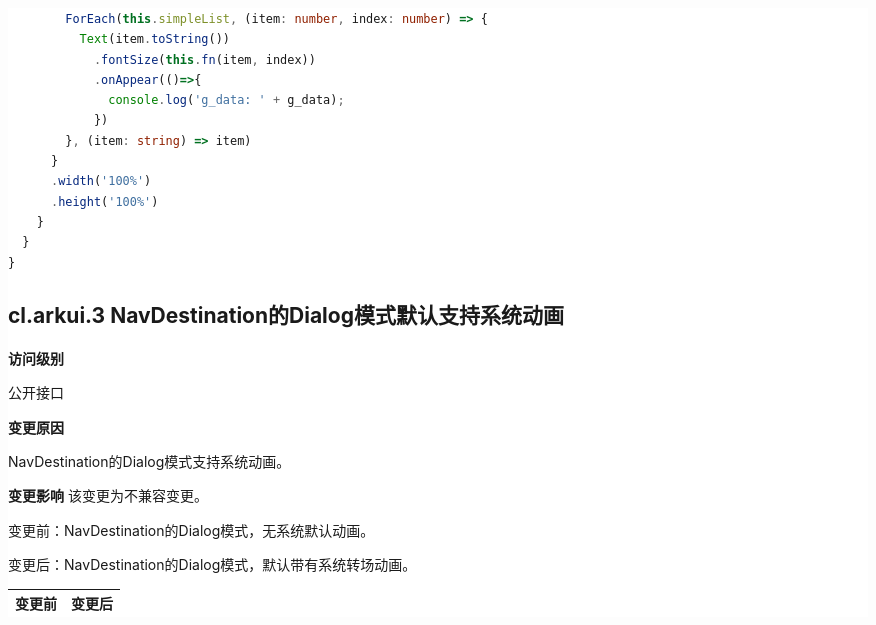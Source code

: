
```ts
        ForEach(this.simpleList, (item: number, index: number) => {
          Text(item.toString())
            .fontSize(this.fn(item, index))
            .onAppear(()=>{
              console.log('g_data: ' + g_data);
            })
        }, (item: string) => item)
      }
      .width('100%')
      .height('100%')
    }
  }
}
```

## cl.arkui.3 NavDestination的Dialog模式默认支持系统动画

**访问级别**

公开接口

**变更原因**

NavDestination的Dialog模式支持系统动画。

**变更影响**
该变更为不兼容变更。

变更前：NavDestination的Dialog模式，无系统默认动画。

变更后：NavDestination的Dialog模式，默认带有系统转场动画。

| 变更前 | 变更后 |
|---------|---------|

---------------

> [What to work on]:
Your answer should set down the listing verbatim and leave out its images.

> [Reply]:
Source code

:
```ts
        ForEach(this.simpleList, (item: number, index: number) => {
          Text(item.toString())
            .fontSize(this.fn(item, index))
            .onAppear(()=>{
              console.log('g_data: ' + g_data);
            })
        }, (item: string) => item)
      }
      .width('100%')
      .height('100%')
    }
  }
}
```

## cl.arkui.3 NavDestination的Dialog模式默认支持系统动画

**访问级别**

公开接口

**变更原因**

NavDestination的Dialog模式支持系统动画。

**变更影响**
该变更为不兼容变更。

变更前：NavDestination的Dialog模式，无系统默认动画。

变更后：NavDestination的Dialog模式，默认带有系统转场动画。

| 变更前 | 变更后 |
|---------|---------|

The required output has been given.